MATERIAL FOR THE TASK section start

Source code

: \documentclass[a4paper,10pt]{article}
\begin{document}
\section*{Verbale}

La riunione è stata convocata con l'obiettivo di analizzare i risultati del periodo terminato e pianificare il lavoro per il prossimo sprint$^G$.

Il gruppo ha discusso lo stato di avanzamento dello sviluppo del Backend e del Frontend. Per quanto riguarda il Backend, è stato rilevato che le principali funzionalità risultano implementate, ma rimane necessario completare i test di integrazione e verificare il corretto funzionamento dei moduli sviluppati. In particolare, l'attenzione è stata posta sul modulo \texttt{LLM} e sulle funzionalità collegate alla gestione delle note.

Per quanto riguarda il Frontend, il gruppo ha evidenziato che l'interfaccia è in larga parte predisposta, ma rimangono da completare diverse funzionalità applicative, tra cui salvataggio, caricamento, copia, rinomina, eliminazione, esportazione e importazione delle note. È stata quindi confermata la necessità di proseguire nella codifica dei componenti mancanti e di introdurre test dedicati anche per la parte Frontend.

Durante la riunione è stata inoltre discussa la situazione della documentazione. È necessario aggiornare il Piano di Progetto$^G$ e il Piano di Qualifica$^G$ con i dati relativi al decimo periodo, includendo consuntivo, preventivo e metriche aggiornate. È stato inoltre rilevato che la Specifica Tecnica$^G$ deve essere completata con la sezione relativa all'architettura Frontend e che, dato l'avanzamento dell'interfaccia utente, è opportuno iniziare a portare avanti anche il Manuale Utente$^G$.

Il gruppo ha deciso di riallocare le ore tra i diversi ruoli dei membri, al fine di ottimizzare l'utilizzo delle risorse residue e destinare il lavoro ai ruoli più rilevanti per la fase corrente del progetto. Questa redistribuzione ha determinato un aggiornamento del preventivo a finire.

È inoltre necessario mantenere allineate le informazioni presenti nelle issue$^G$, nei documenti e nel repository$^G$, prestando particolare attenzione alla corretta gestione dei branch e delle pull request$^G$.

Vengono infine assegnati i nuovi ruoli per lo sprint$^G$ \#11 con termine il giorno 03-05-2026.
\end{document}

MATERIAL FOR THE TASK section end

● **PROMPT**
State the number of lines in the records above that contain the string "sprint", and give nothing else.

● **OUTPUT FOR THIS TASK**
2